» Aim of the exercise:
All lines from the one containing "- **DAO Governance**: Decentralized" to the final line of the material should be retyped exactly. Nothing else belongs in the response.
-- Excerpted data follows --
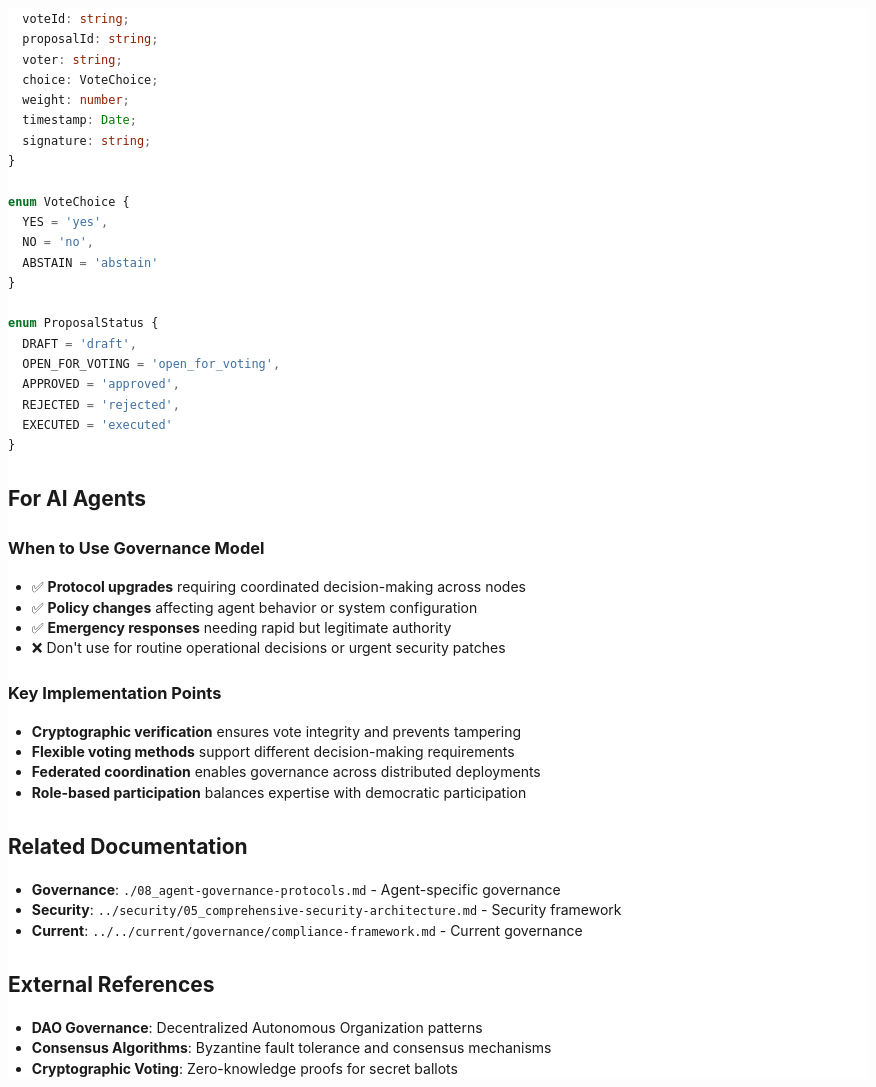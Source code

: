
 ```typescript
  voteId: string;
  proposalId: string;
  voter: string;
  choice: VoteChoice;
  weight: number;
  timestamp: Date;
  signature: string;
}

enum VoteChoice {
  YES = 'yes',
  NO = 'no',
  ABSTAIN = 'abstain'
}

enum ProposalStatus {
  DRAFT = 'draft',
  OPEN_FOR_VOTING = 'open_for_voting',
  APPROVED = 'approved',
  REJECTED = 'rejected',
  EXECUTED = 'executed'
}
```

## For AI Agents

### When to Use Governance Model
- ✅ **Protocol upgrades** requiring coordinated decision-making across nodes
- ✅ **Policy changes** affecting agent behavior or system configuration
- ✅ **Emergency responses** needing rapid but legitimate authority
- ❌ Don't use for routine operational decisions or urgent security patches

### Key Implementation Points
- **Cryptographic verification** ensures vote integrity and prevents tampering
- **Flexible voting methods** support different decision-making requirements
- **Federated coordination** enables governance across distributed deployments
- **Role-based participation** balances expertise with democratic participation

## Related Documentation
- **Governance**: `./08_agent-governance-protocols.md` - Agent-specific governance
- **Security**: `../security/05_comprehensive-security-architecture.md` - Security framework
- **Current**: `../../current/governance/compliance-framework.md` - Current governance

## External References
- **DAO Governance**: Decentralized Autonomous Organization patterns
- **Consensus Algorithms**: Byzantine fault tolerance and consensus mechanisms
- **Cryptographic Voting**: Zero-knowledge proofs for secret ballots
-- Excerpted data concluded --
» Answer section:
- **DAO Governance**: Decentralized Autonomous Organization patterns
- **Consensus Algorithms**: Byzantine fault tolerance and consensus mechanisms
- **Cryptographic Voting**: Zero-knowledge proofs for secret ballots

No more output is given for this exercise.